"Cada día se vuelve tolerable una trapacería más grave" (Ilustración: Giovanni Tazza).
"Cada día se vuelve tolerable una trapacería más grave" (Ilustración: Giovanni Tazza).

¿Qué tiene que pasar para que caiga este gobierno o al menos la ciudadanía se indigne? Esta ha sido una pregunta recurrente tras conocerse la delación de la aspirante a colaboradora eficaz Karelim López sindicando al presidente como cabeza de una “mafia” de contrataciones públicas amañadas, sin que ello haya gatillado consecuencias políticas significativas. Así, a los pocos días de esa denuncia, el Gabinete de recibió el voto de confianza del Congreso, señal anticipada de que el intento de vacancia presidencial en ciernes también fracasará.

Todo indica que los congresistas cuyos votos inclinarían la balanza están perversamente incentivados a mantener el statu quo. Aunque también es cierto que los legisladores se terminan alineando a la opinión pública cuando esta los apabulla, como ha ocurrido antes. ¿Por qué, entonces, la gente se mantiene indiferente? Manuel Romero Caro anticipaba en el diario “Gestión” que recién cuando los estragos del gobierno se sientan fuerte en los bolsillos habrá una oposición ciudadana más enfática. Gonzalo Banda, en este Diario, apuntaba que los opositores sensatos no quieren confundirse ni aliarse con los recalcitrantes por rechazo a su doble estándar y sus previas narrativas falsas (“fraude”). Es “la visión doña Florinda: no te juntes con esta chusma”, como la llamé hace unos meses (14/8/21).

Pero en política no importa que las narrativas sean ciertas, sino que resulten convincentes.

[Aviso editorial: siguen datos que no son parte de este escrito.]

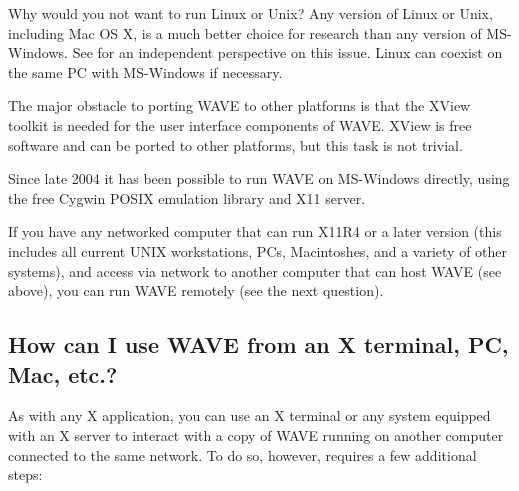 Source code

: \documentclass[twoside]{book}
\newcommand{\WAVE}{{\sf WAVE}\xspace}
\begin{document}
Why would you not want to run Linux or Unix?  Any version of Linux or Unix,
including Mac OS X, is a
much better choice for research than any version of MS-Windows. See
for an independent perspective on this issue.  Linux can coexist on the same PC
with MS-Windows if necessary.

The major obstacle to porting \WAVE{} to other platforms is that the XView
toolkit is needed for the user interface components of \WAVE{}.  XView is free
software and can be ported to other platforms, but this task is not trivial.

Since late 2004 it has been possible to run \WAVE{} on MS-Windows directly,
using the free Cygwin POSIX emulation library and X11 server.

If you have any networked computer that can run X11R4 or a later version
(this includes all current UNIX workstations, PCs, Macintoshes, and a variety
of other systems), and access via network to another computer that can host
\WAVE{} (see above), you can run \WAVE{} remotely (see the next question).

\subsection{How can I use \WAVE{} from an X terminal, PC, Mac, etc.?}

As with any X application, you can use an X terminal or any system equipped
with an X server to interact with a copy of \WAVE{} running on another computer
connected to the same network.  To do so, however, requires a few additional
steps:
\end{document}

El mantra goebbeliano “miente, miente, que algo queda” encierra –paradójicamente– la verdad antropológica advertida también por el historiador israelí Yuval Noah Harari, que atribuye lo distintivo de nuestra especie –la colaboración flexible a gran escala– a la convicción generalizada en aquellas creencias que sustentan la civilización, al margen de si son ciertas o falsas. Pero esas narrativas pueden sustentar también propósitos menos nobles, de lo que puede dar fe el actual gobierno, que, en mi opinión, se mantiene en pie gracias a la convicción generalizada –y falsa– de que es débil e inocuo. Es el exitoso sentido común de politólogos y analistas “centristas” o “moderados” –véase, por todos, la entrevista a Steve Levitsky en “La República” (4/3/22)–, cuya narrativa pasó de “Keiko sería peor” a “Castillo no es peligroso porque es débil”. “¿No ven que no ha expropiado nada, que no somos Venezuela?”, arguyen burlándose de los bizarros desvaríos de ciertos opositores caricaturescos que imitan fingidas iras santas de ‘influencers’ con acento porteño.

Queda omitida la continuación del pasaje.